Despite the association with an over-active thyroid gland the condition can occur in people with no other evidence of thyroid dysfunction, and occasionally in patients who have other forms of thyroid gland disease including Hashimoto's thyroiditis. The vast majority of patients with thyroid gland dysfunction will not develop signs or symptoms of thyroid eye disease, and if they do, the symptoms are usually mild.
Both the eye disease and the glandular disease are autoimmune in origin. Autoimmune diseases occur when the cells that normally protect the body from infection develop a glitch and begin to recognize the thyroid gland as foreign material and attack it. This stimulates the thyroid gland to produce extra thyroid hormones. This attack may spill over to the cells behind the eye causing them to swell. It is not yet known why immune cells develop the glitch that causes them to attack the thyroid gland or why only some patients with over-activity of the thyroid develop thyroid eye disease.
Active autoimmune disease within the eye socket leads to inflammation that results in swelling of the muscles that move the eyes and open the eyelids along with swelling and scarring of soft tissues that envelop and support the eyes. Because the eye socket is a boney socket incapable of expansion, the swollen tissues behind the eyeball causes the eyes to become pushed forward and more prominent. In addition there is retraction, or tightening and stiffening of the muscles that open the eyelids which forces the lids apart leading to an inability to fully close the eyelids and an abnormally large amount of the front of the eyes is exposed.

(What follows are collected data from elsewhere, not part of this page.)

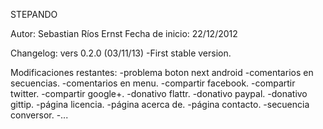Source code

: STEPANDO

Autor: Sebastian Ríos Ernst
Fecha de inicio: 22/12/2012

Changelog:
vers 0.2.0 (03/11/13)
	-First stable version.

Modificaciones restantes:
-problema boton next android
-comentarios en secuencias.
-comentarios en menu.
-compartir facebook.
-compartir twitter.
-compartir google+.
-donativo flattr.
-donativo paypal.
-donativo gittip.
-página licencia.
-página acerca de.
-página contacto.
-secuencia conversor.
-...
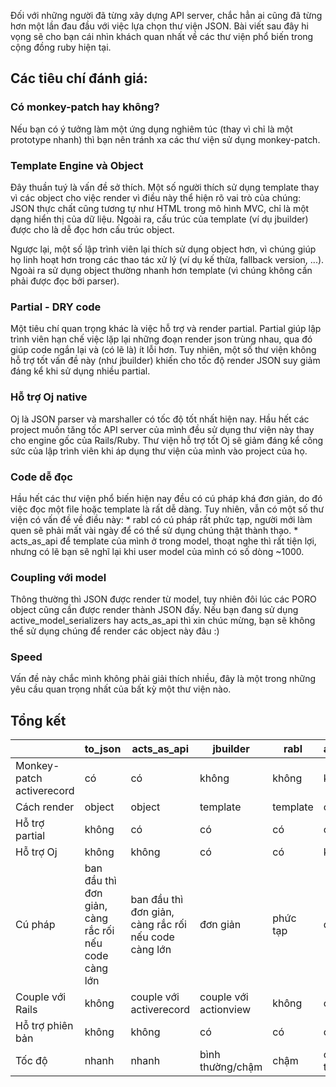 Đối với những người đã từng xây dựng API server, chắc hẳn ai cũng đã từng hơn một lần đau đầu với việc lựa chọn thư viện JSON. Bài viết sau đây hi vọng sẽ cho bạn cái nhìn khách quan nhất về các thư viện phổ biến trong cộng đồng ruby hiện tại.
## Các tiêu chí đánh giá:
### Có monkey-patch hay không?
Nếu bạn có ý tưởng làm một ứng dụng nghiêm túc (thay vì chỉ là một prototype nhanh) thì bạn nên tránh xa các thư viện sử dụng monkey-patch.

### Template Engine và Object
Đây thuần tuý là vấn đề sở thích. Một số người thích sử dụng template thay vì các object cho việc render vì điều này thể hiện rõ vai trò của chúng: JSON thực chất cũng tương tự như HTML trong mô hình MVC, chỉ là một dạng hiển thị của dữ liệu. Ngoài ra, cấu trúc của template (ví dụ jbuilder) được cho là dễ đọc hơn cấu trúc object.

Ngược lại, một số lập trình viên lại thích sử dụng object hơn, vì chúng giúp họ linh hoạt hơn trong các thao tác xử lý (ví dụ kế thừa, fallback version, ...). Ngoài ra sử dụng object thường nhanh hơn template (vì chúng không cần phải được đọc bởi parser).

### Partial - DRY code
Một tiêu chí quan trọng khác là việc hỗ trợ và render partial. Partial giúp lập trình viên hạn chế việc lặp lại những đoạn render json trùng nhau, qua đó giúp code ngắn lại và (có lẽ là) ít lỗi hơn. Tuy nhiên, một số thư viện không hỗ trợ tốt vấn đề này (như jbuilder) khiến cho tốc độ render JSON suy giảm đáng kể khi sử dụng nhiều partial.

### Hỗ trợ Oj native
Oj là JSON parser và marshaller có tốc độ tốt nhất hiện nay. Hầu hết các project muốn tăng tốc API server của mình đều sử dụng thư viện này thay cho engine gốc của Rails/Ruby. Thư viện hỗ trợ tốt Oj sẽ giảm đáng kể công sức của lập trình viên khi áp dụng thư viện của mình vào project của họ.

### Code dễ đọc
Hầu hết các thư viện phổ biến hiện nay đều có cú pháp khá đơn giản, do đó việc đọc một file hoặc template là rất dễ dàng. Tuy nhiên, vẫn có một số thư viện có vấn đề về điều này:
     * rabl có cú pháp rất phức tạp, người mới làm quen sẽ phải mất vài ngày để có thể sử dụng chúng thật thành thạo.
     * acts_as_api để template của mình ở trong model, thoạt nghe thì rất tiện lợi, nhưng có lẽ bạn sẽ nghĩ lại khi user model của mình có số dòng ~1000.
    
### Coupling với model
Thông thường thì JSON được render từ model, tuy nhiên đôi lúc các PORO object cũng cần được render thành JSON đấy. Nếu bạn đang sử dụng active_model_serializers hay acts_as_api thì xin chúc mừng, bạn sẽ không thể sử dụng chúng để render các object này đâu :)

### Speed
Vấn đề này chắc mình không phải giải thích nhiều, đây là một trong những yêu cầu quan trọng nhất của bất kỳ một thư viện nào.

##  Tổng kết
|  | to_json | acts_as_api | jbuilder | rabl | active_model_serializers | 
| -------- | -------- | -------- | -------- | -------- | -------- |
| Monkey-patch activerecord     | có     | có     | không     | không | không     |
| Cách render     | object     | object     | template     | template     | object     |
| Hỗ trợ partial     | không     | có     | có     | có     | có     |
| Hỗ trợ Oj     | không     | không     | có     | có     | không     |
| Cú pháp     | ban đầu thì đơn giản, càng rắc rối nếu code càng lớn     | ban đầu thì đơn giản, càng rắc rối nếu code càng lớn     | đơn giản     | phức tạp     | đơn giản     |
| Couple với Rails     | không     | couple với activerecord     | couple với actionview     | không     | couple với activerecord     |
| Hỗ trợ phiên bản     | không      | không     | có     | có     | có     |
| Tốc độ     | nhanh     | nhanh     | bình thường/chậm     | chậm     | chậm hoặc nhanh tuỳ trường hợp     |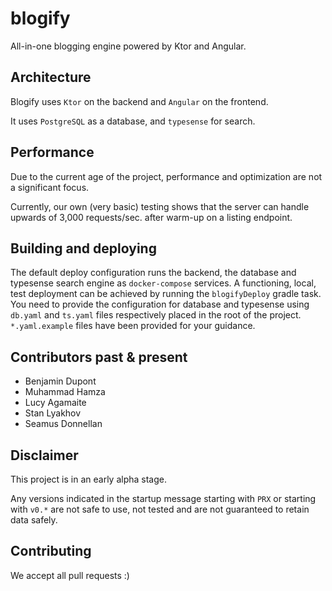 # blogify

All-in-one blogging engine powered by Ktor and Angular.

## Architecture

Blogify uses `Ktor` on the backend and `Angular` on the frontend.

It uses `PostgreSQL` as a database, and `typesense` for search.

## Performance

Due to the current age of the project, performance and optimization are not a significant focus.

Currently, our own (very basic) testing shows that the server can handle upwards of 3,000 requests/sec. after warm-up on a listing endpoint.

## Building and deploying

The default deploy configuration runs the backend, the database and typesense search engine as `docker-compose` services. A functioning, local, test deployment can be achieved by running the `blogifyDeploy` gradle task.
You need to provide the configuration for database and typesense using `db.yaml` and `ts.yaml` files respectively placed in the root of the project. `*.yaml.example` files have been provided for your guidance. 

## Contributors past & present

- Benjamin Dupont
- Muhammad Hamza
- Lucy Agamaite
- Stan Lyakhov
- Seamus Donnellan

## Disclaimer

This project is in an early alpha stage.

Any versions indicated in the startup message starting with `PRX` or starting with `v0.*` are not safe to use, not tested and are not guaranteed to retain data safely.

## Contributing

We accept all pull requests :)
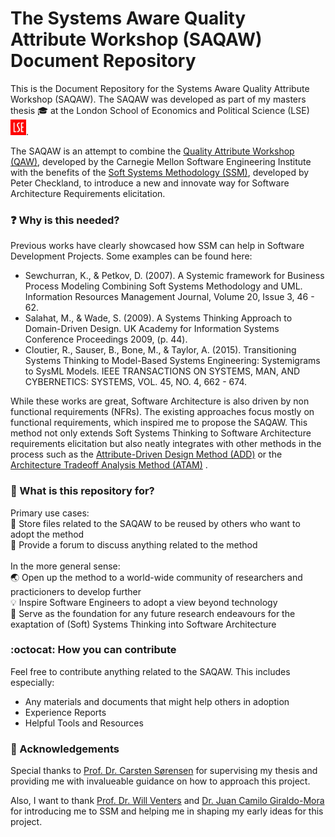 # The Systems Aware Quality Attribute Workshop (SAQAW) Document Repository
This is the Document Repository for the Systems Aware Quality Attribute Workshop (SAQAW). The SAQAW was developed as part of my masters thesis :mortar_board: at the London School of Economics and Political Science (LSE) &nbsp;&nbsp;&nbsp;&nbsp;[<img alt="alt_text" width="25px" src="LSELogo.jpg" />](https://www.lse.ac.uk/).

The SAQAW is an attempt to combine the [Quality Attribute Workshop (QAW)](https://insights.sei.cmu.edu/library/quality-attribute-workshop-collection/), developed by the Carnegie Mellon Software Engineering Institute with the benefits of the [Soft Systems Methodology (SSM)](https://en.wikipedia.org/wiki/Soft_systems_methodology), developed by Peter Checkland, to introduce a new and innovate way for Software Architecture Requirements elicitation. 


### :question: Why is this needed?
Previous works have clearly showcased how SSM can help in Software Development Projects. Some examples can be found here:

- Sewchurran, K., & Petkov, D. (2007). A Systemic framework for Business Process Modeling Combining Soft Systems Methodology and UML. Information Resources Management Journal, Volume 20, Issue 3, 46 - 62.
- Salahat, M., & Wade, S. (2009). A Systems Thinking Approach to Domain-Driven Design. UK Academy for Information Systems Conference Proceedings 2009, (p. 44).
- Cloutier, R., Sauser, B., Bone, M., & Taylor, A. (2015). Transitioning Systems Thinking to Model-Based Systems Engineering: Systemigrams to SysML Models. IEEE TRANSACTIONS ON SYSTEMS, MAN, AND CYBERNETICS: SYSTEMS, VOL. 45, NO. 4, 662 - 674.

While these works are great, Software Architecture is also driven by non functional requirements (NFRs). The existing approaches focus mostly on functional requirements, which inspired me to propose the SAQAW. This method not only extends Soft Systems Thinking to Software Architecture requirements elicitation but also neatly integrates with other methods in the process such as the [Attribute-Driven Design Method (ADD)](https://insights.sei.cmu.edu/library/attribute-driven-design-method-collection/) or the [Architecture Tradeoff Analysis Method (ATAM)](https://insights.sei.cmu.edu/library/atam-method-for-architecture-evaluation/) .


### :checkered_flag: What is this repository for?

Primary use cases:<br/>
:file_folder: Store files related to the SAQAW to be reused by others who want to adopt the method <br/>
:loudspeaker: Provide a forum to discuss anything related to the method
<br/><br/>
In the more general sense:<br/>
:earth_asia: Open up the method to a world-wide community of researchers and practicioners to develop further <br/>
:bulb: Inspire Software Engineers to adopt a view beyond technology <br/>
:seedling: Serve as the foundation for any future research endeavours for the exaptation of (Soft) Systems Thinking into Software Architecture

### :octocat: How you can contribute
Feel free to contribute anything related to the SAQAW. This includes especially:
- Any materials and documents that might help others in adoption
- Experience Reports
- Helpful Tools and Resources


### :clap: Acknowledgements

Special thanks to [Prof. Dr. Carsten Sørensen](http://carstensorensen.com/) for supervising my thesis and providing me with invalueable guidance on how to approach this project. 

Also, I want to thank [Prof. Dr. Will Venters]( https://www.lse.ac.uk/management/people/academic-staff/will-venters) and [Dr. Juan Camilo Giraldo-Mora](https://www.lse.ac.uk/management/people/academic-staff/juan-camilo-giraldo-mora) for introducing me to SSM and helping me in shaping my early ideas for this project.
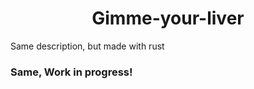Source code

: <h1 align=center>Gimme-your-liver</h1>

Same description, but made with rust

### Same, Work in progress!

This entire process results in wide, prominent eyes, a fixed staring expression, and infrequent blinking of the eyelids.
In more severe cases the swelling may cause stiffness of the muscles that move the eyes. This can result in "squint" or misalignment between the two that may result in double vision. Occasionally the swelling behind the eyeball may be so severe that the enlarged muscles press on the nerve from the eye to the brain and disrupt vision. Prolonged pressure on the delicate optic nerve may result in permanent vision loss.
Most people with thyroid eye disease have or had or will subsequently develop an overactive thyroid gland. In 20% the thyroid eye disease develops in people who do not have an overactive thyroid at the time (but may subsequently develop this years later). In 40% thyroid eye disease occurs while the thyroid is overactive and in 40% can occur years after the overactive thyroid has been treated successfully.
Severe thyroid eye disease associated with permanent vision loss is rare and probably only occurs in about 2% of patients with an overactive thyroid. For reasons that are poorly understood, smoking increases the risk of developing thyroid eye disease 8 fold and is associated with a more severe course of disease.
Thyroid eye disease mostly affects persons of 30 to 50 years of age. Females are four times more likely to develop the condition than males. When males are affected, they tend to have a later onset and a more severe course of eye disease.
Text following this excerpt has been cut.